**Action item**. Output exactly the lines that run from the start of the records to the line with "- 🚀 Powerful", counting both ends, and skip the pictures.

**Excerpted data**.
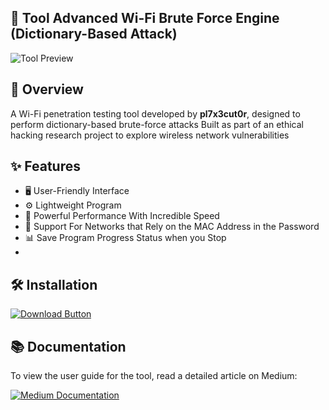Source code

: ## 📡 Tool Advanced Wi-Fi Brute Force Engine (Dictionary-Based Attack)

![Tool Preview](https://miro.medium.com/v2/resize:fit:720/format:webp/1*UjrLYyHoyC111ytJGseLeg.png)

## 📌 Overview
A Wi-Fi penetration testing tool developed by **pl7x3cut0r**, designed to perform dictionary-based brute-force attacks
Built as part of an ethical hacking research project to explore wireless network vulnerabilities

## ✨ Features
- 🖥 User-Friendly Interface 
- ⚙️ Lightweight Program
- 🚀 Powerful Performance With Incredible Speed
- 📶 Support For Networks that Rely on the MAC Address in the Password
- 📊 Save Program Progress Status when you Stop
- 
## 🛠️ Installation
<p align="left">
  <a href="https://github.com/pl7x3cut0r/wifi-brute-force-attack/releases/download/1/wifi.exe">
    <img src="https://img.shields.io/badge/Download-WiFi_Storm_v3.1.0-green?style=for-the-badge&logo=windows" alt="Download Button"/>
  </a>  
</p> 

## 📚 Documentation
<div align="left">
  <p>To view the user guide for the tool, read a detailed article on Medium:</p>
  <a href="https://medium.com/@pl7x3cut0r/tool-advanced-wi-fi-brute-force-engine-dictionary-based-attack-5dfa9a567f2f" target="_blank">
    <img src="https://img.shields.io/badge/📖_Read_on_Medium-12100E?style=for-the-badge&logo=medium&logoColor=white" alt="Medium Documentation"/>
  </a>
</div>
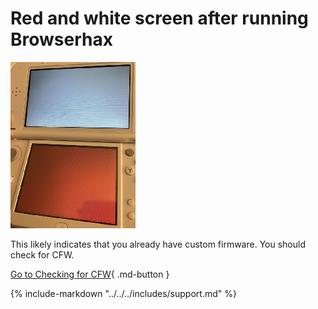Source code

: # Red and white screen after running Browserhax

![Image](/images/ssloth/redwhite.png)

This likely indicates that you already have custom firmware. You should check for CFW.

[Go to Checking for CFW](https://3ds.hacks.guide/checking-for-cfw){ .md-button }

{% include-markdown "../../../includes/support.md" %}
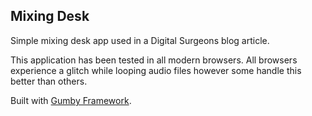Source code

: Mixing Desk
-----------

Simple mixing desk app used in a Digital Surgeons blog article.

This application has been tested in all modern browsers. All browsers experience a glitch while looping audio files however some handle this better than others.

Built with [Gumby Framework](http://gumbyframework.com/).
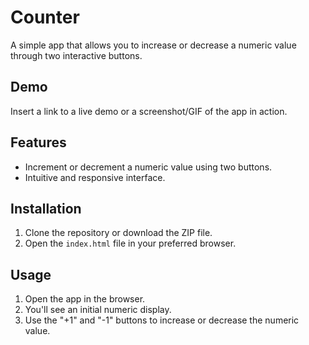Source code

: # Counter

A simple app that allows you to increase or decrease a numeric value through two interactive buttons.

## Demo
Insert a link to a live demo or a screenshot/GIF of the app in action.

## Features
- Increment or decrement a numeric value using two buttons.
- Intuitive and responsive interface.

## Installation
1. Clone the repository or download the ZIP file.
2. Open the `index.html` file in your preferred browser.

## Usage
1. Open the app in the browser.
2. You'll see an initial numeric display.
3. Use the "+1" and "-1" buttons to increase or decrease the numeric value.
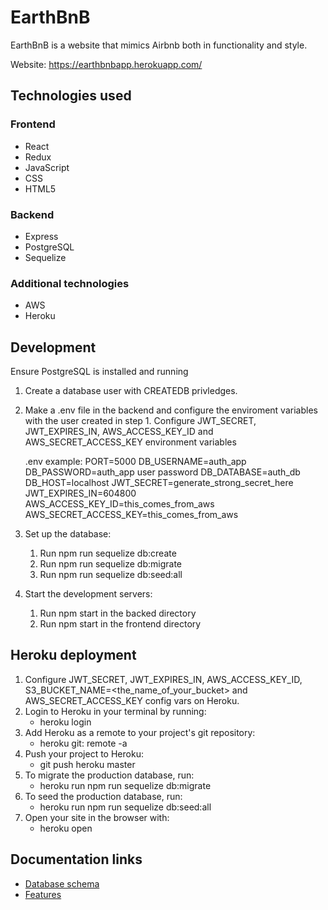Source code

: # EarthBnB

EarthBnB is a website that mimics Airbnb both in functionality and style.

Website: https://earthbnbapp.herokuapp.com/

## Technologies used
### Frontend
* React
* Redux
* JavaScript
* CSS
* HTML5
### Backend
* Express
* PostgreSQL
* Sequelize
### Additional technologies
* AWS
* Heroku

## Development
Ensure PostgreSQL is installed and running

1. Create a database user with CREATEDB privledges.
2. Make a .env file in the backend and configure the enviroment variables with the user created in step 1.
   Configure JWT_SECRET, JWT_EXPIRES_IN, AWS_ACCESS_KEY_ID and AWS_SECRET_ACCESS_KEY environment variables
  
   .env example:
   PORT=5000
   DB_USERNAME=auth_app
   DB_PASSWORD=auth_app user password
   DB_DATABASE=auth_db
   DB_HOST=localhost
   JWT_SECRET=generate_strong_secret_here
   JWT_EXPIRES_IN=604800
   AWS_ACCESS_KEY_ID=this_comes_from_aws
   AWS_SECRET_ACCESS_KEY=this_comes_from_aws
   
3. Set up the database:
    1) Run npm run sequelize db:create
    2) Run npm run sequelize db:migrate
    3) Run npm run sequelize db:seed:all
    
4. Start the development servers:
    1) Run npm start in the backed directory
    2) Run npm start in the frontend directory
   
## Heroku deployment 

1. Configure JWT_SECRET, JWT_EXPIRES_IN, AWS_ACCESS_KEY_ID, S3_BUCKET_NAME=<the_name_of_your_bucket> and AWS_SECRET_ACCESS_KEY config vars on Heroku.
2. Login to Heroku in your terminal by running:
    * heroku login
3. Add Heroku as a remote to your project's git repository:
    * heroku git: remote -a <name-of-Heroku-app>
4. Push your project to Heroku:
    * git push heroku master
5. To migrate the production database, run:
    * heroku run npm run sequelize db:migrate
6. To seed the production database, run:
    * heroku run npm run sequelize db:seed:all
7. Open your site in the browser with:
    * heroku open
   
## Documentation links
   
* [Database schema](https://github.com/VladimirRadovanovic/airbnb-clone-app/wiki/Database-Schema)
* [Features](https://github.com/VladimirRadovanovic/airbnb-clone-app/wiki/Feature-List)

**Output below**.
Source code

: ## 📡 Tool Advanced Wi-Fi Brute Force Engine (Dictionary-Based Attack)

![Tool Preview](https://miro.medium.com/v2/resize:fit:720/format:webp/1*UjrLYyHoyC111ytJGseLeg.png)

## 📌 Overview
A Wi-Fi penetration testing tool developed by **pl7x3cut0r**, designed to perform dictionary-based brute-force attacks
Built as part of an ethical hacking research project to explore wireless network vulnerabilities

## ✨ Features
- 🖥 User-Friendly Interface 
- ⚙️ Lightweight Program
- 🚀 Powerful Performance With Incredible Speed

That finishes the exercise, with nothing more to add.